Подборка городских заметок Анны Векшиной с вводным комментарием Кирилла Александрова

Если в прошлый раз в публикуемых нами заметках Ани говорилось в основном о вещах — о памятниках и пожитках, то в этом материале, выходящем в рамках номера о «малой литературе», речь идёт о людях. И надо сразу сказать, что эта подборка — лишь малая часть из того антропологического «дневника наблюдений», что Аня ведёт чуть ли не ежедневно. На своих страницах в соцсетях Векшина постоянно приводит миниатюры, активным или пассивным участником которых она становится в своих перемещениях по городу, забавные диалоги, сценки, зарисовки, скетчи — назвать это можно по-разному.

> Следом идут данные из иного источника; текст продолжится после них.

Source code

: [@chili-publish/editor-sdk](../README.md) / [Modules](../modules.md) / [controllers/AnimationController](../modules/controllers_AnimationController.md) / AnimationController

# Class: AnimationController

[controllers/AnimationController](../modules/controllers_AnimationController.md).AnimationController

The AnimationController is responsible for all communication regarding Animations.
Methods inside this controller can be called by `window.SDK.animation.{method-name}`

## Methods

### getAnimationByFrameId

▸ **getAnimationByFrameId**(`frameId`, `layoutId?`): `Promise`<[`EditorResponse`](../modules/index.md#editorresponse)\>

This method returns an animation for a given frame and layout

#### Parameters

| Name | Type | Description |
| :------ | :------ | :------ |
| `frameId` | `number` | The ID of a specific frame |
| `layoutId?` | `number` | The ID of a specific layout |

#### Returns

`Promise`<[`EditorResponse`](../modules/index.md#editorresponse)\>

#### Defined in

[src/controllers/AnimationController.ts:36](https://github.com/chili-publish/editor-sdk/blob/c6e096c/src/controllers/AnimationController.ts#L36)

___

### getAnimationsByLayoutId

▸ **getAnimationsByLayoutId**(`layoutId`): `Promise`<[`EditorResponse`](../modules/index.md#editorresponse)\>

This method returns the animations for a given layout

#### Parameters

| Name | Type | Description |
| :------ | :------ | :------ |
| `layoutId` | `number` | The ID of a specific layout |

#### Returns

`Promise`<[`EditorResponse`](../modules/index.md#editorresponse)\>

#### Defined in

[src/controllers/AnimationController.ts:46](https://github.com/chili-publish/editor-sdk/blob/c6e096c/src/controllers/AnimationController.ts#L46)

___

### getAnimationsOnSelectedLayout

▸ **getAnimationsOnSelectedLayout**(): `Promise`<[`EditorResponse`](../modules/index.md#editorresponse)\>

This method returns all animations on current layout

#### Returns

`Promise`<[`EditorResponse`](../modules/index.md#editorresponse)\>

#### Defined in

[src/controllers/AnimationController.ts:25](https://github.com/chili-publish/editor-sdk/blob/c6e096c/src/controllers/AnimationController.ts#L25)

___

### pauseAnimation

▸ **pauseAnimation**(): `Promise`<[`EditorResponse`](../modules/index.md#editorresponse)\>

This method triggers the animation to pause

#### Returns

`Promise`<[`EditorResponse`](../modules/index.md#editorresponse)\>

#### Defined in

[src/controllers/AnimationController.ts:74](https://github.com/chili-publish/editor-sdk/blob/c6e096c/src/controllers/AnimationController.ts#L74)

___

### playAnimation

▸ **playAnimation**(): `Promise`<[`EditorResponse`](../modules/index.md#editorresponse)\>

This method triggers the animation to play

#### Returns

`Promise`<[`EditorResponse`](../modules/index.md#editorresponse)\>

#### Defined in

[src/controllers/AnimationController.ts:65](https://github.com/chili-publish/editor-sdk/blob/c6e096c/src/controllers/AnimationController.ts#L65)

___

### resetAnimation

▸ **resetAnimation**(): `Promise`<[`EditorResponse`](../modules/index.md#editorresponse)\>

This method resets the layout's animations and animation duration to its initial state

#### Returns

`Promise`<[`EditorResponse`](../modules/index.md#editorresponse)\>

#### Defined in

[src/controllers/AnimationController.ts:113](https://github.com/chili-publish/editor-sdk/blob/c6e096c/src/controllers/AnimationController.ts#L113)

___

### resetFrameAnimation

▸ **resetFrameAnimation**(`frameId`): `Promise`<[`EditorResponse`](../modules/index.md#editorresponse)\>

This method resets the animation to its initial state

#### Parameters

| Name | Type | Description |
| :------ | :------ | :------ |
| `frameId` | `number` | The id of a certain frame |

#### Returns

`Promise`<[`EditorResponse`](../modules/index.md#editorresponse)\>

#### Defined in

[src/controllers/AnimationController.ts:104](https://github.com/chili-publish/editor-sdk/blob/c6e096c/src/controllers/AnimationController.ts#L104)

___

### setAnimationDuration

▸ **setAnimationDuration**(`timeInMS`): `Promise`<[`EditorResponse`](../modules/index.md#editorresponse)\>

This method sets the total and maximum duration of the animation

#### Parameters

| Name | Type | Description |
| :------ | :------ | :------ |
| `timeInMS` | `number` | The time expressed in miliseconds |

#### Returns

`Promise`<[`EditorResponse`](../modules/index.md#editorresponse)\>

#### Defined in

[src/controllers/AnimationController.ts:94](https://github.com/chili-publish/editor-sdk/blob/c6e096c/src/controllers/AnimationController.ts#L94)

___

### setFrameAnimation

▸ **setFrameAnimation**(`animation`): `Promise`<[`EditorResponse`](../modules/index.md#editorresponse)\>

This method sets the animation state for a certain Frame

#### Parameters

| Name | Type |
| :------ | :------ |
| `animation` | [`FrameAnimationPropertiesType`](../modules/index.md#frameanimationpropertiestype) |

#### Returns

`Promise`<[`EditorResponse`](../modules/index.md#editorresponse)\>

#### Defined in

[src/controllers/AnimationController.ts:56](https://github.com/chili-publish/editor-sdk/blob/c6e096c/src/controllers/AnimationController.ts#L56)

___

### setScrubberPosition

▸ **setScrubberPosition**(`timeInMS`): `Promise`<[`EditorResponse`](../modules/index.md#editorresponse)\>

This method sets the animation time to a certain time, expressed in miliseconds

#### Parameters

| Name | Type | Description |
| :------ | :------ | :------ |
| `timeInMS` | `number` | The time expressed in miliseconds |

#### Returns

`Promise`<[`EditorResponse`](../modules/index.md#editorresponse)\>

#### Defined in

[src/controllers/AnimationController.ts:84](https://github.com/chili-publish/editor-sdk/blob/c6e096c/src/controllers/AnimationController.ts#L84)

Какая-то часть из подслушанных в Москве разговоров попадает в специально отведённую колонку в «Москвичмаге», а диалоги с водителями из автостопных путешествий были собраны в отдельную книгу «Рыцари индустрии», вышедшую в 2018-м году. При этом, насколько мне известно, если вдруг соцсети Ани замолкают и поток текстовых миниатюр прерывается на срок более нескольких дней, то это становится поводом для друзей и подписчиков озаботиться здоровьем автора и выяснить, в чем дело. Такой вот вариант сопряжения литературной практики с практиками повседневности. Думаю, это похоже на то, как читатели, погруженные в контекст современной поэзии, инстинктивно чувствуют неладное, если вдруг перестаёт выкладывать новые тексты Вадим Банников или Виктор Лисин.

При этом манера письма Ани Векшиной, пожалуй, менее всего подходит для документальной прозы, так как за каждой фразой в её текстах виден автор, её отношение к тому, что она описывает, не уклоняясь от оценочных суждений (а иногда и, как кажется, чересчур увлекаясь ими), а также её, порой плохо скрываемое, упоение языковой игрой. Но я бы и не стал называть приведённые ниже заметки документальной прозой и, пожалуй, оставил бы вопрос жанровой идентичности в стороне, пока ограничившись характеристикой этих текстов как некой «малой литературной формы». Формы, стоящей особняком, и равноудалённой как от художественной прозы Векшиной, так и от её поэтических практик.

В случае с данными текстами интересно, что, говоря об авторе, мы как бы вдруг обнаруживаем, высвечиваем незаметного, полупрозрачного наблюдателя, который притаился в своём укромном углу с блокнотом и, скорее всего, предпочел бы остаться нераскрытым. Но если присмотреться к творчеству Ани (к слову, больше заметок можно прочесть в её телеграм-канале) внимательнее, то становится видно, что наблюдатель этот не отстраняется и не просто холодно, по-шпионски стенографирует происходящее, а, наоборот, является непосредственным участником событий, таким же странным и противоречивым, как объекты его наблюдения, со своими чудачествами и проблемами.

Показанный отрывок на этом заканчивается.